Independent senator Jacqui Lambie, who delivered the government victory, cried as she told parliament she would support the medivac repeal bill which passed Australias upper house on Wednesday. “Medivac” is also being written as “medevac” in Australian local news reports.
Lambie was one of four crossbenchers in the Senate who supported the repeal bill, which passed by 37 to 35 votes.
Lambie said that she had worked with the Coalition government to secure her vote. She said she believed the government desired an outcome “that our borders are secure, the boats have stopped, and sick people arent dying waiting for treatment.”
The senator added she believed that conditions are fit to repeal the legislation.

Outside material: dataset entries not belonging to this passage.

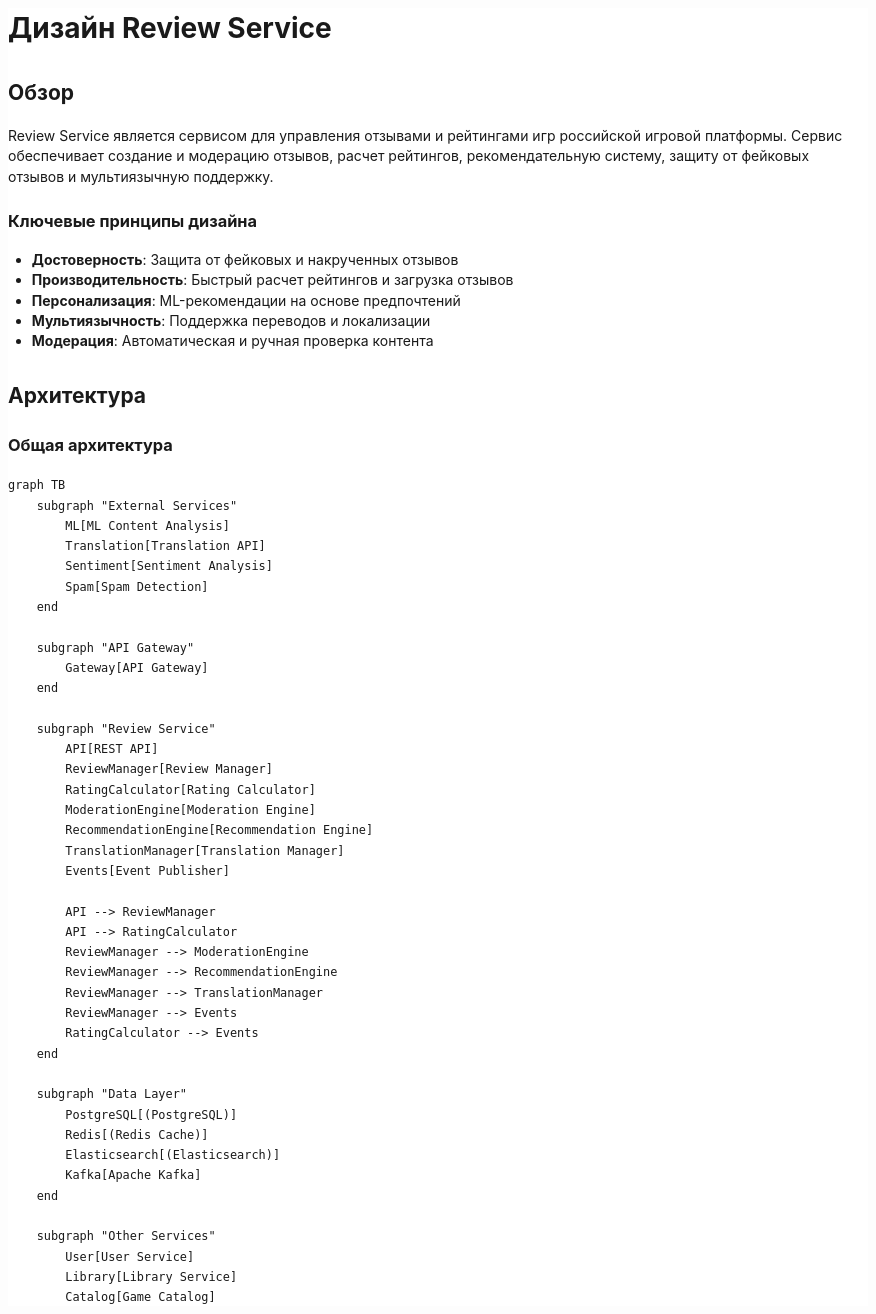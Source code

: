 # Дизайн Review Service

## Обзор

Review Service является сервисом для управления отзывами и рейтингами игр российской игровой платформы. Сервис обеспечивает создание и модерацию отзывов, расчет рейтингов, рекомендательную систему, защиту от фейковых отзывов и мультиязычную поддержку.

### Ключевые принципы дизайна

- **Достоверность**: Защита от фейковых и накрученных отзывов
- **Производительность**: Быстрый расчет рейтингов и загрузка отзывов
- **Персонализация**: ML-рекомендации на основе предпочтений
- **Мультиязычность**: Поддержка переводов и локализации
- **Модерация**: Автоматическая и ручная проверка контента

## Архитектура

### Общая архитектура

```mermaid
graph TB
    subgraph "External Services"
        ML[ML Content Analysis]
        Translation[Translation API]
        Sentiment[Sentiment Analysis]
        Spam[Spam Detection]
    end
    
    subgraph "API Gateway"
        Gateway[API Gateway]
    end
    
    subgraph "Review Service"
        API[REST API]
        ReviewManager[Review Manager]
        RatingCalculator[Rating Calculator]
        ModerationEngine[Moderation Engine]
        RecommendationEngine[Recommendation Engine]
        TranslationManager[Translation Manager]
        Events[Event Publisher]
        
        API --> ReviewManager
        API --> RatingCalculator
        ReviewManager --> ModerationEngine
        ReviewManager --> RecommendationEngine
        ReviewManager --> TranslationManager
        ReviewManager --> Events
        RatingCalculator --> Events
    end
    
    subgraph "Data Layer"
        PostgreSQL[(PostgreSQL)]
        Redis[(Redis Cache)]
        Elasticsearch[(Elasticsearch)]
        Kafka[Apache Kafka]
    end
    
    subgraph "Other Services"
        User[User Service]
        Library[Library Service]
        Catalog[Game Catalog]
```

“Im satisfied that the conditions that led to medivac being passed arent the same as the conditions today,” Lambie said. “The world in which this vote takes place is different, and I thank the government for working productively with me to make sure of that.

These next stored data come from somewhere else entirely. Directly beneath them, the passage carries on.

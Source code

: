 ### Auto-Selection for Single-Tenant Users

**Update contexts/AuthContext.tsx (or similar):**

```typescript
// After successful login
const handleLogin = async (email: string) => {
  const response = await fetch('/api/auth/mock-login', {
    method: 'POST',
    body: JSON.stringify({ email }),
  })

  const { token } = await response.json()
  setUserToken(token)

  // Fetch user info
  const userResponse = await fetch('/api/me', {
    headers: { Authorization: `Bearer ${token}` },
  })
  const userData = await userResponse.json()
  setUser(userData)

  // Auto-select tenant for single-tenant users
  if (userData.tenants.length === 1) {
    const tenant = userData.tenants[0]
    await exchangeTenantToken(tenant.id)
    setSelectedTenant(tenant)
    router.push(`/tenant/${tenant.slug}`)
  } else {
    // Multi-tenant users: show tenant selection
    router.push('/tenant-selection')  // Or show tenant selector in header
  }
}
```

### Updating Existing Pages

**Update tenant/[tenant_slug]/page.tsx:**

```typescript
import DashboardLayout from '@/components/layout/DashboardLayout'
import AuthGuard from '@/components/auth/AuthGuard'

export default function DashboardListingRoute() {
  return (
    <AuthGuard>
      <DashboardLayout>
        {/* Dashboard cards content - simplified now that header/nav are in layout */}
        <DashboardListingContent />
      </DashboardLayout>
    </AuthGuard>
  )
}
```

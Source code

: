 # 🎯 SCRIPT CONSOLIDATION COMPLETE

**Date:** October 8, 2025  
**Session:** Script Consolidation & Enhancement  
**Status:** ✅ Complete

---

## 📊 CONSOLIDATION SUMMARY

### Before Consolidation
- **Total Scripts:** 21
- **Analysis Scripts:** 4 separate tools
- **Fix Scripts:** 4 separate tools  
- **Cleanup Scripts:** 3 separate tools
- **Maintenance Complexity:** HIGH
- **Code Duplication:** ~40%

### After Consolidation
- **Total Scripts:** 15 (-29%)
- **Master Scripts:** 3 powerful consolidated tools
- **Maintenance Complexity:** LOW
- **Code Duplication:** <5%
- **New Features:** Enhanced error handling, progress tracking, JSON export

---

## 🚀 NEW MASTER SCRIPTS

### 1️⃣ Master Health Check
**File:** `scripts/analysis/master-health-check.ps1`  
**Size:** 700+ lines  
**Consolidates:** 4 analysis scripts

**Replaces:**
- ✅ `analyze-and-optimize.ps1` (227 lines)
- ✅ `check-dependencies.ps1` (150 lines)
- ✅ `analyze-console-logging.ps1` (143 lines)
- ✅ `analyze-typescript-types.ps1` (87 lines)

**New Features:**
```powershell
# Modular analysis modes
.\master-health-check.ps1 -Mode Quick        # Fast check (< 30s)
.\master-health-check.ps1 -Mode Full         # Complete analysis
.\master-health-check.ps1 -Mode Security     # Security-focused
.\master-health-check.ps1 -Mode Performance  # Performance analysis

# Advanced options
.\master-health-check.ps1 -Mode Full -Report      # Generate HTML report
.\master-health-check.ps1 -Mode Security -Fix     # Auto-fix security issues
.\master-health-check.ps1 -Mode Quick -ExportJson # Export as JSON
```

“This is a matter of conscience. I cant let the boats start back up, and I cant let refugees die, whether its sinking into the ocean or waiting for a doctor. And Im voting to make sure that neither of these things happen,” she added.
The medivac legislation, which had been pushed through to become law on March 1 by Australias Labor Party before the election, allowed the temporary transfers of sick asylum seekers from offshore detention—such as in Nauru and Papua New Guinea—to Australia for treatment or assessment, on the recommendation of medical professionals. An exception is a refusal by the Home Affairs Minister on character or national security grounds.
“Prime Minister Scott Morrison and [Home Affairs Minister Peter Dutton] have both suggested that the transfer of refugees to Australia for medical care under the new medivac process would displace Australian citizens from medical services,” wrote Lauren Martin and Dr Sangeetha Pillai from the Andrew & Renata Kaldor Centre for International Refugee Law.
Morrison said on Wednesday that the repeal of the law would restore integrity to border security.
“We have always taken the actions necessary to ensure that Australians can have confidence in the way our borders are managed,” he told reporters in Canberra on Wednesday.